*** Data excerpts Section Begins ***
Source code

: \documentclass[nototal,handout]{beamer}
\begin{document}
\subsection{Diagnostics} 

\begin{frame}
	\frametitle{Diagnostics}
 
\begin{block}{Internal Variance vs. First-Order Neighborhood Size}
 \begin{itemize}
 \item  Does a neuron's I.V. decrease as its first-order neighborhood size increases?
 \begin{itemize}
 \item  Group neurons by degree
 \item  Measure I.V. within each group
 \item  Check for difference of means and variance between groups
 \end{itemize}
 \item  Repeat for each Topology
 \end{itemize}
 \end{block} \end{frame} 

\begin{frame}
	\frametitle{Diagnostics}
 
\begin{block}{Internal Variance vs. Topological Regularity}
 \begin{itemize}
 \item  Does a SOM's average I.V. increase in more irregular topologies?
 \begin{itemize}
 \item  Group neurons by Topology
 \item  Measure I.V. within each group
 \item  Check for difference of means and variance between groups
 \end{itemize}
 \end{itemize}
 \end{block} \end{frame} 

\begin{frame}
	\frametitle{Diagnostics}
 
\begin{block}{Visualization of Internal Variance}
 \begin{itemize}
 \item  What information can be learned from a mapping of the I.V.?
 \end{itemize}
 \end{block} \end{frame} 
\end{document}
*** Data excerpts Section Ends ***
▸ **What you are asked to do**
Please reproduce the closing stretch of the records, from the line with "neighborhood size increases?" through the last line, exactly as it stands.

▸ **Answer to this problem**
 \item  Does a neuron's I.V. decrease as its first-order neighborhood size increases?
 \begin{itemize}
 \item  Group neurons by degree
 \item  Measure I.V. within each group
 \item  Check for difference of means and variance between groups
 \end{itemize}
 \item  Repeat for each Topology
 \end{itemize}
 \end{block} \end{frame} 

\begin{frame}
	\frametitle{Diagnostics}
 
\begin{block}{Internal Variance vs. Topological Regularity}
 \begin{itemize}
 \item  Does a SOM's average I.V. increase in more irregular topologies?
 \begin{itemize}
 \item  Group neurons by Topology
 \item  Measure I.V. within each group
 \item  Check for difference of means and variance between groups
 \end{itemize}
 \end{itemize}
 \end{block} \end{frame} 

\begin{frame}
	\frametitle{Diagnostics}
 
\begin{block}{Visualization of Internal Variance}
 \begin{itemize}
 \item  What information can be learned from a mapping of the I.V.?
 \end{itemize}
 \end{block} \end{frame} 
\end{document}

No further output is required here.